**Exercise details**: Unless a line falls after the one with "### Instructions", retype it exactly from the records below; leave out all pictures.

□ □ □ □ □

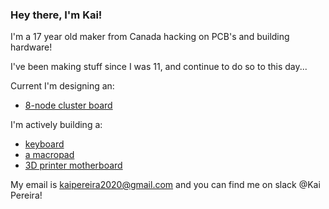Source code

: ### Hey there, I'm Kai!

I'm a 17 year old maker from Canada hacking on PCB's and building hardware!

I've been making stuff since I was 11, and continue to do so to this day...

Current I'm designing an: 
- [8-node cluster board](https://github.com/KaiPereira/Cluster-Board)

I'm actively building a: 
- [keyboard](https://github.com/KaiPereira/PR1SM)
- [a macropad](https://github.com/KaiPereira/CYBERPAD-01)
- [3D printer motherboard](https://github.com/KaiPereira/Cheetah-MX4-Mini)

My email is kaipereira2020@gmail.com and you can find me on slack @Kai Pereira!
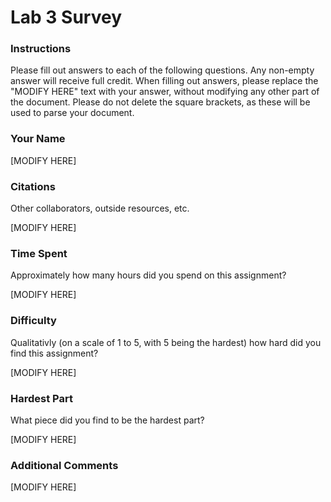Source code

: Lab 3 Survey
============

### Instructions

Please fill out answers to each of the following questions.  Any non-empty answer will receive full credit.  When filling out answers, please replace the "MODIFY HERE" text with your answer, without modifying any other part of the document.  Please do not delete the square brackets, as these will be used to parse your document.

### Your Name

[MODIFY HERE]

### Citations

Other collaborators, outside resources, etc.

[MODIFY HERE]

### Time Spent

Approximately how many hours did you spend on this assignment?

[MODIFY HERE]

### Difficulty

Qualitativly (on a scale of 1 to 5, with 5 being the hardest) how hard did you find this assignment?

[MODIFY HERE]

### Hardest Part

What piece did you find to be the hardest part?

[MODIFY HERE]

### Additional Comments

[MODIFY HERE]
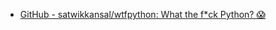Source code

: - [GitHub - satwikkansal/wtfpython: What the f*ck Python? 😱](https://github.com/satwikkansal/wtfpython)
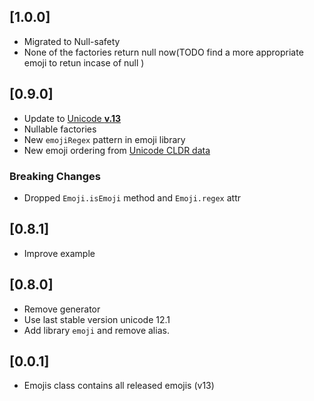 ## [1.0.0]

- Migrated to Null-safety
- None of the factories return null now(TODO find a more appropriate emoji to retun incase of null )

## [0.9.0]

- Update to [Unicode **v.13**](https://unicode.org/emoji/charts-13.0)
- Nullable factories
- New `emojiRegex` pattern in emoji library
- New emoji ordering from [Unicode CLDR data](https://cldr.unicode.org/#TOC-What-is-CLDR-)

### Breaking Changes

- Dropped `Emoji.isEmoji` method and `Emoji.regex` attr

## [0.8.1]

- Improve example

## [0.8.0]

- Remove generator
- Use last stable version unicode 12.1
- Add library `emoji` and remove alias.

## [0.0.1]

- Emojis class contains all released emojis (v13)
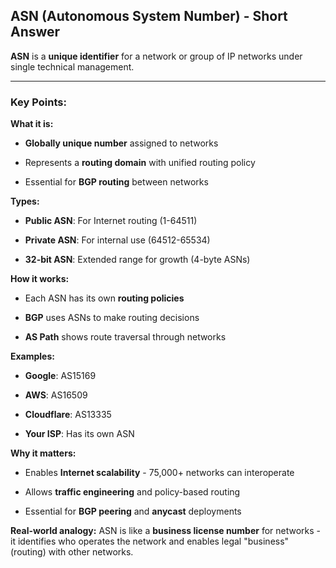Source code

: ## **ASN (Autonomous System Number) - Short Answer**

**ASN** is a **unique identifier** for a network or group of IP networks under single technical management.

---

### **Key Points:**

**What it is:**

- **Globally unique number** assigned to networks
    
- Represents a **routing domain** with unified routing policy
    
- Essential for **BGP routing** between networks
    

**Types:**

- **Public ASN**: For Internet routing (1-64511)
    
- **Private ASN**: For internal use (64512-65534)
    
- **32-bit ASN**: Extended range for growth (4-byte ASNs)
    

**How it works:**

- Each ASN has its own **routing policies**
    
- **BGP** uses ASNs to make routing decisions
    
- **AS Path** shows route traversal through networks
    

**Examples:**

- **Google**: AS15169
    
- **AWS**: AS16509
    
- **Cloudflare**: AS13335
    
- **Your ISP**: Has its own ASN
    

**Why it matters:**

- Enables **Internet scalability** - 75,000+ networks can interoperate
    
- Allows **traffic engineering** and policy-based routing
    
- Essential for **BGP peering** and **anycast** deployments
    

**Real-world analogy:** ASN is like a **business license number** for networks - it identifies who operates the network and enables legal "business" (routing) with other networks.
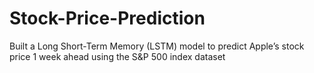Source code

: # Stock-Price-Prediction
Built a Long Short-Term Memory (LSTM) model to predict Apple’s stock price 1 week ahead using the S&amp;P 500 index dataset
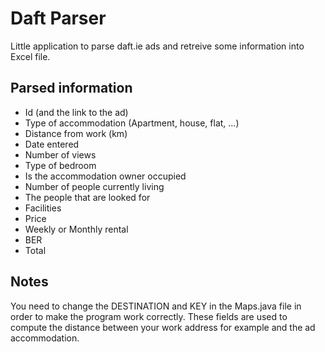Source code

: # Daft Parser

Little application to parse daft.ie ads and retreive some information into Excel file.

## Parsed information

* Id (and the link to the ad)
* Type of accommodation (Apartment, house, flat, ...)
* Distance from work (km)
* Date entered
* Number of views
* Type of bedroom
* Is the accommodation owner occupied
* Number of people currently living
* The people that are looked for
* Facilities
* Price
* Weekly or Monthly rental
* BER
* Total

## Notes

You need to change the DESTINATION and KEY in the Maps.java file in order to make the program work correctly. These fields are used to compute the distance between your work address for example and the ad accommodation.
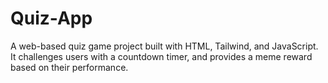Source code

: # Quiz-App
A web-based quiz game project built with HTML, Tailwind, and JavaScript. It challenges users with a countdown timer, and provides a meme reward based on their performance.
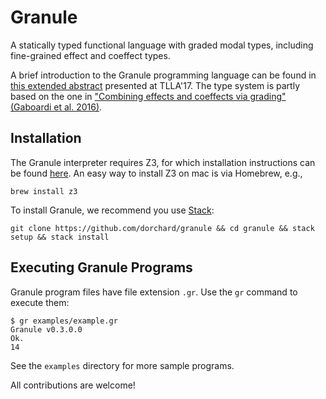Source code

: # Granule
A statically typed functional language with graded modal types, including fine-grained effect and coeffect types.

A brief introduction to the Granule programming language can be found in [this extended abstract](http://www.cs.ox.ac.uk/conferences/fscd2017/preproceedings_unprotected/TLLA_Orchard.pdf) presented at TLLA'17. The type system is partly based on the one in ["Combining effects and coeffects via grading" (Gaboardi et al. 2016)](https://www.cs.kent.ac.uk/people/staff/dao7/publ/combining-effects-and-coeffects-icfp16.pdf).

## Installation

The Granule interpreter requires Z3, for which installation instructions can be found [here](https://github.com/Z3Prover/z3). An easy way to install Z3 on mac is via Homebrew, e.g.,

    brew install z3

To install Granule, we recommend you use [Stack](https://docs.haskellstack.org/en/stable/README/):

    git clone https://github.com/dorchard/granule && cd granule && stack setup && stack install

## Executing Granule Programs

Granule program files have file extension `.gr`. Use the `gr` command to execute them:

    $ gr examples/example.gr
    Granule v0.3.0.0
    Ok.
    14

See the `examples` directory for more sample programs.

All contributions are welcome!
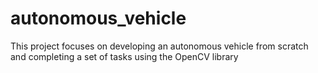 # autonomous_vehicle
This project focuses on developing an autonomous vehicle from scratch and completing a set of tasks using the OpenCV library 
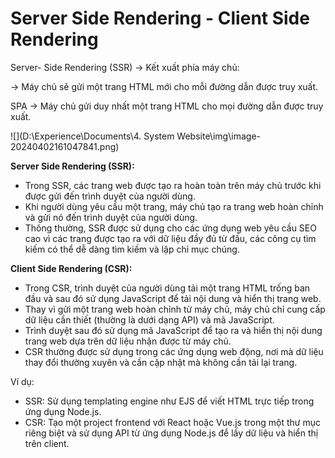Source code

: # Server Side Rendering - Client Side Rendering

Server- Side Rendering (SSR) → Kết xuất phía máy chủ:

→ Máy chủ sẽ gửi một trang HTML mới cho mỗi đường dẫn được truy xuất.

SPA → Máy chủ gửi duy nhất một trang HTML cho mọi đường dẫn được truy xuất.

![](D:\Experience\Documents\4. System Website\img\image-20240402161047841.png)

**Server Side Rendering (SSR):**

- Trong SSR, các trang web được tạo ra hoàn toàn trên máy chủ trước khi được gửi đến trình duyệt của người dùng.
- Khi người dùng yêu cầu một trang, máy chủ tạo ra trang web hoàn chỉnh và gửi nó đến trình duyệt của người dùng.
- Thông thường, SSR được sử dụng cho các ứng dụng web yêu cầu SEO cao vì các trang được tạo ra với dữ liệu đầy đủ từ đầu, các công cụ tìm kiếm có thể dễ dàng tìm kiếm và lập chỉ mục chúng.

**Client Side Rendering (CSR):**

- Trong CSR, trình duyệt của người dùng tải một trang HTML trống ban đầu và sau đó sử dụng JavaScript để tải nội dung và hiển thị trang web.
- Thay vì gửi một trang web hoàn chỉnh từ máy chủ, máy chủ chỉ cung cấp dữ liệu cần thiết (thường là dưới dạng API) và mã JavaScript.
- Trình duyệt sau đó sử dụng mã JavaScript để tạo ra và hiển thị nội dung trang web dựa trên dữ liệu nhận được từ máy chủ.
- CSR thường được sử dụng trong các ứng dụng web động, nơi mà dữ liệu thay đổi thường xuyên và cần cập nhật mà không cần tải lại trang.

Ví dụ:

- SSR: Sử dụng templating engine như EJS để viết HTML trực tiếp trong ứng dụng Node.js.
- CSR: Tạo một project frontend với React hoặc Vue.js trong một thư mục riêng biệt và sử dụng API từ ứng dụng Node.js để lấy dữ liệu và hiển thị trên client.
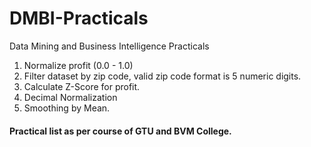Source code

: # DMBI-Practicals
Data Mining and Business Intelligence Practicals

1. Normalize profit (0.0 - 1.0)
2. Filter dataset by zip code, valid zip code format is 5 numeric digits.
3. Calculate Z-Score for profit.
4. Decimal Normalization
5. Smoothing by Mean.

#### Practical list as per course of GTU and BVM College.
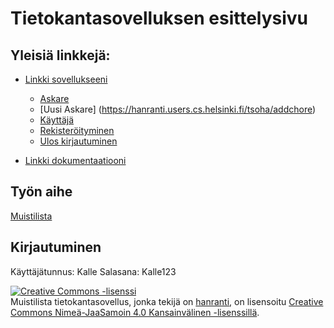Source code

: # Tietokantasovelluksen esittelysivu

## Yleisiä linkkejä:

* [Linkki sovellukseeni](https://hanranti.users.cs.helsinki.fi/tsoha)
  * [Askare](https://hanranti.users.cs.helsinki.fi/tsoha/chore/1)
  * [Uusi Askare] (https://hanranti.users.cs.helsinki.fi/tsoha/addchore)
  * [Käyttäjä](https://hanranti.users.cs.helsinki.fi/tsoha/user/1)
  * [Rekisteröityminen](https://hanranti.users.cs.helsinki.fi/tsoha/signup)
  * [Ulos kirjautuminen](https://hanranti.users.cs.helsinki.fi/tsoha/logout)

* [Linkki dokumentaatiooni](https://github.com/hanranti/Tsoha-Bootstrap/blob/master/doc/dokumentaatio.pdf)

## Työn aihe

[Muistilista](http://advancedkittenry.github.io/suunnittelu_ja_tyoymparisto/aiheet/Muistilista.html) 

## Kirjautuminen
Käyttäjätunnus: Kalle
Salasana: Kalle123

<a rel="license" href="http://creativecommons.org/licenses/by-sa/4.0/"><img alt="Creative Commons -lisenssi" style="border-width:0" src="https://i.creativecommons.org/l/by-sa/4.0/88x31.png" /></a><br /><span xmlns:dct="http://purl.org/dc/terms/" property="dct:title">Muistilista tietokantasovellus</span>, jonka tekijä on <a xmlns:cc="http://creativecommons.org/ns#" href="http://hanranti.users.cs.helsinki.fi/tsoha/" property="cc:attributionName" rel="cc:attributionURL">hanranti</a>, on lisensoitu <a rel="license" href="http://creativecommons.org/licenses/by-sa/4.0/">Creative Commons Nimeä-JaaSamoin 4.0 Kansainvälinen -lisenssillä</a>.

□ □ □ □ □

**Written solution**:
Source code

: ### Hey there, I'm Kai!

I'm a 17 year old maker from Canada hacking on PCB's and building hardware!

I've been making stuff since I was 11, and continue to do so to this day...

Current I'm designing an: 
- [8-node cluster board](https://github.com/KaiPereira/Cluster-Board)

I'm actively building a: 
- [keyboard](https://github.com/KaiPereira/PR1SM)
- [a macropad](https://github.com/KaiPereira/CYBERPAD-01)
- [3D printer motherboard](https://github.com/KaiPereira/Cheetah-MX4-Mini)

My email is kaipereira2020@gmail.com and you can find me on slack @Kai Pereira!
Source code

: Lab 3 Survey
============

### Instructions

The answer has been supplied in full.